(Saved data entries)
+ + + + +
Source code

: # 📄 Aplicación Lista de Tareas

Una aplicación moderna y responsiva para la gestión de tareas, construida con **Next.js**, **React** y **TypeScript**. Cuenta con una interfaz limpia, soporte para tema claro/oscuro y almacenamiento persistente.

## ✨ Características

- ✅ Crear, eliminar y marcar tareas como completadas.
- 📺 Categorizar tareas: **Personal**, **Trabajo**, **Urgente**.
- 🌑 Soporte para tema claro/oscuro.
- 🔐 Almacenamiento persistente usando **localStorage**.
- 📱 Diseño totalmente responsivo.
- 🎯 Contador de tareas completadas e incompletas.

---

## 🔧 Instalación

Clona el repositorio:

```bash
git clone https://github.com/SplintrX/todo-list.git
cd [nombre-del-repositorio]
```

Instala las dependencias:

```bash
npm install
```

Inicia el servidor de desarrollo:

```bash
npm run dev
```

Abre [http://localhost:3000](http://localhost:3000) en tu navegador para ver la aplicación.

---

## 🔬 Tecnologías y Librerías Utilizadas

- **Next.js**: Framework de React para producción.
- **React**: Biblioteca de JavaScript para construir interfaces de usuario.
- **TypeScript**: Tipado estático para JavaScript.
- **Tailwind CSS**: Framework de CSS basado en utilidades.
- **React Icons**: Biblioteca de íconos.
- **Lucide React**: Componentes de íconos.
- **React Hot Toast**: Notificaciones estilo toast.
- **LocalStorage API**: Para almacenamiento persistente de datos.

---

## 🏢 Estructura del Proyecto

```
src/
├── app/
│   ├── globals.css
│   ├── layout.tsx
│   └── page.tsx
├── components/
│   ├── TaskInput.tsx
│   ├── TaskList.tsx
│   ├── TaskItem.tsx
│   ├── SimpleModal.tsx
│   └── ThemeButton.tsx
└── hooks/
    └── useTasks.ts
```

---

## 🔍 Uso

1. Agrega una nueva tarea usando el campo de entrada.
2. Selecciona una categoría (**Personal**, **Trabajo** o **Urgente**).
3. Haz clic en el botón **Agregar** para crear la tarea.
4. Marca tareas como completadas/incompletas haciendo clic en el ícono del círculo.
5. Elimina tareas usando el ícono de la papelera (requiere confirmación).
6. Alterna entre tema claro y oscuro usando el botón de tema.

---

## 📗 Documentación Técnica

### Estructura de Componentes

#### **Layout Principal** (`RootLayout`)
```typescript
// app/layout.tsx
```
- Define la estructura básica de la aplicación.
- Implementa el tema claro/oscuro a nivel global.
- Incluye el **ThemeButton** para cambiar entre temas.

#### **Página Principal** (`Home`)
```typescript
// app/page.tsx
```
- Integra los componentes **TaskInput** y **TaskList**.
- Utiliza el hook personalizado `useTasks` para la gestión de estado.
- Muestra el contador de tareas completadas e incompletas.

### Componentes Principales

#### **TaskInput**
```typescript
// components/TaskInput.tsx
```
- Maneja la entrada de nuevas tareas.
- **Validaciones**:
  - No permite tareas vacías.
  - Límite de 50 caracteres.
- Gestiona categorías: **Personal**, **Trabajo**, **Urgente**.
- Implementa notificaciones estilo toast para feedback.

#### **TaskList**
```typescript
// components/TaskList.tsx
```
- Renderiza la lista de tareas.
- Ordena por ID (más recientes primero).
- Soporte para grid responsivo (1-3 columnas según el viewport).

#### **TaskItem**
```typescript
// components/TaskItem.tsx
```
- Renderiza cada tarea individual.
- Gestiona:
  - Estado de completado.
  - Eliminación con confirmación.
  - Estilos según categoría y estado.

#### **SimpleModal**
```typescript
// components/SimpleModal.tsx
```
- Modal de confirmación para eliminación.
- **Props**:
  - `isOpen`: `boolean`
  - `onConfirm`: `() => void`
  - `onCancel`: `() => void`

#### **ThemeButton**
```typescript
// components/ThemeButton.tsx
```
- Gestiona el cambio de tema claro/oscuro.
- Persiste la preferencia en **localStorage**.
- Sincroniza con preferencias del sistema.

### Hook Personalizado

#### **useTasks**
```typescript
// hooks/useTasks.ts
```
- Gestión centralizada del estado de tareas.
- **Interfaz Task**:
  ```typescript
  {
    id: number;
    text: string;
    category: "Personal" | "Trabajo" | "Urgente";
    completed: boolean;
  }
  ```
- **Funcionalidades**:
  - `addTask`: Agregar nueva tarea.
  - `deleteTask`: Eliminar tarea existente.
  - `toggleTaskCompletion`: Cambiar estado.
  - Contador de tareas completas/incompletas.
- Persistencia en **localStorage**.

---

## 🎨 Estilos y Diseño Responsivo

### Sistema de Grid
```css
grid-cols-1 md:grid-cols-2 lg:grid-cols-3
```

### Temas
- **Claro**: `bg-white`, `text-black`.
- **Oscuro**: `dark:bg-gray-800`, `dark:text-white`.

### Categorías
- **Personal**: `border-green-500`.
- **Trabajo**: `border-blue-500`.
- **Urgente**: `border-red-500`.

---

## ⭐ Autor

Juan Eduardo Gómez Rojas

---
+ + + + +
Work task:
Restate the data verbatim through the "- 🔐 Almacenamiento" line.

Task solution:
Source code

: # 📄 Aplicación Lista de Tareas

Una aplicación moderna y responsiva para la gestión de tareas, construida con **Next.js**, **React** y **TypeScript**. Cuenta con una interfaz limpia, soporte para tema claro/oscuro y almacenamiento persistente.

## ✨ Características

- ✅ Crear, eliminar y marcar tareas como completadas.
- 📺 Categorizar tareas: **Personal**, **Trabajo**, **Urgente**.
- 🌑 Soporte para tema claro/oscuro.
- 🔐 Almacenamiento persistente usando **localStorage**.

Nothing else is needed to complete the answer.